The company said yesterday it needed to enhance revenue and "re-balancing" prices was crucial to this. The company plans to lay off 1,450 staff as it seeks to grapple with an operating loss of €47 million for this year.
Cost savings will be sought in a range of areas. Bonuses for senior management have been postponed and will not be paid again until targets are met.
While cost savings will be pursued throughout An Post, it emphasised that extra revenue was also needed. One way to do this might be "tariff rebalancing", according to chief executive Mr Donal Curtin.
It is understood corporate customers, which put large volumes of mail through the postal system, could get larger discounts, while charges for smaller items might increase. However, a company spokesman said tariff re-balancing would not be done "in one fell swoop".
The company declined to speculate on how large the increase might be.
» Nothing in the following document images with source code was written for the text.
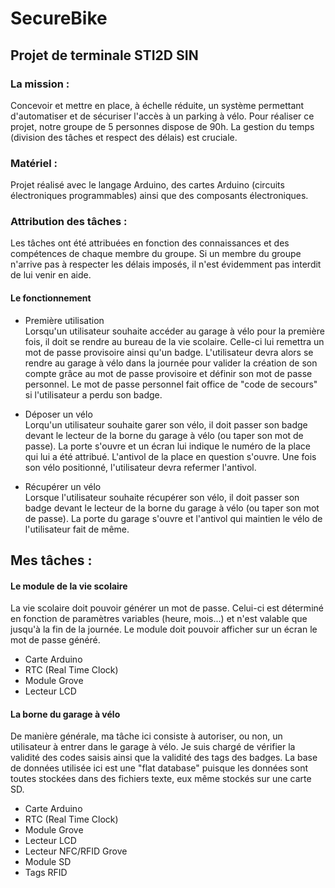 # SecureBike
## Projet de terminale STI2D SIN

### La mission :
Concevoir et mettre en place, à échelle réduite, un système permettant d'automatiser et de sécuriser l'accès à un parking à vélo. Pour réaliser ce projet, notre groupe de 5 personnes dispose de 90h. La gestion du temps (division des tâches et respect des délais) est cruciale.

### Matériel :
Projet réalisé avec le langage Arduino, des cartes Arduino (circuits électroniques programmables) ainsi que des composants électroniques.

### Attribution des tâches :
Les tâches ont été attribuées en fonction des connaissances et des compétences de chaque membre du groupe. Si un membre du groupe n'arrive pas à respecter les délais imposés, il n'est évidemment pas interdit de lui venir en aide.

#### Le fonctionnement
- Première utilisation<br>
Lorsqu'un utilisateur souhaite accéder au garage à vélo pour la première fois, il doit se rendre au bureau de la vie scolaire.
Celle-ci lui remettra un mot de passe provisoire ainsi qu'un badge. L'utilisateur devra alors se rendre au garage à vélo dans la journée pour valider la création de son compte grâce au mot de passe provisoire et définir son mot de passe personnel.
Le mot de passe personnel fait office de "code de secours" si l'utilisateur a perdu son badge.

- Déposer un vélo<br>
Lorqu'un utilisateur souhaite garer son vélo, il doit passer son badge devant le lecteur de la borne du garage à vélo (ou taper son mot de passe). La porte s'ouvre et un écran lui indique le numéro de la place qui lui a été attribué. L'antivol de la place en question s'ouvre. Une fois son vélo positionné, l'utilisateur devra refermer l'antivol.

- Récupérer un vélo<br>
Lorsque l'utilisateur souhaite récupérer son vélo, il doit passer son badge devant le lecteur de la borne du garage à vélo (ou taper son mot de passe). La porte du garage s'ouvre et l'antivol qui maintien le vélo de l'utilisateur fait de même.

## Mes tâches :
#### Le module de la vie scolaire
La vie scolaire doit pouvoir générer un mot de passe. Celui-ci est déterminé en fonction de paramètres variables (heure, mois...) et n'est valable que jusqu'à la fin de la journée.
Le module doit pouvoir afficher sur un écran le mot de passe généré.
* Carte Arduino
* RTC (Real Time Clock)
* Module Grove
* Lecteur LCD

#### La borne du garage à vélo
De manière générale, ma tâche ici consiste à autoriser, ou non, un utilisateur à entrer dans le garage à vélo.
Je suis chargé de vérifier la validité des codes saisis ainsi que la validité des tags des badges.
La base de données utilisée ici est une "flat database" puisque les données sont toutes stockées dans des fichiers texte, eux même stockés sur une carte SD.
* Carte Arduino
* RTC (Real Time Clock)
* Module Grove
* Lecteur LCD
* Lecteur NFC/RFID Grove
* Module SD
* Tags RFID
Telecoms and postal regulator ComReg recently sanctioned a price rise from 41 to 48 cents. The company said this increase was the first in 12 years and charges in the Republic were well below those of other European economies.
The chairwoman of An Post, Ms Margaret McGinley, who was appointed by the Government in February, also admitted An Post's financial reporting was inadequate over recent months and the board failed to appreciate the extent of the losses as a result.
She told a media briefing the financial reporting was "clearly inadequate" and changes were being introduced. However, she said the board had done its best and could only take action based on information passed to it.
A company spokesman said afterwards that the board could only supply the information it had, however defective, to the Department of Communications.
Ms McGinley said the information generated within An Post would be of a higher quality in future, with regular updates on key performance indicators given to the board.
The company in its presentation also raised the issue of the universal service obligation (USO). This requires An Post to provide certain minimum services throughout the State, including unprofitable activities such as making deliveries in isolated rural areas.
Mr Curtin said this was not an immediate concern and the company had no intention of deserting rural Ireland. But he said the USO might need to be looked at by politicians in the future.
Several senior An Post executives have pointed out that the ESB is paid a levy for providing certain public service obligations such as operating turf power stations, but An Post is not. It is likely the company will raise this issue in the future, said sources.
Negotiations on the 1,450 redundancies will have to be concluded by January 2004, said Mr Curtin.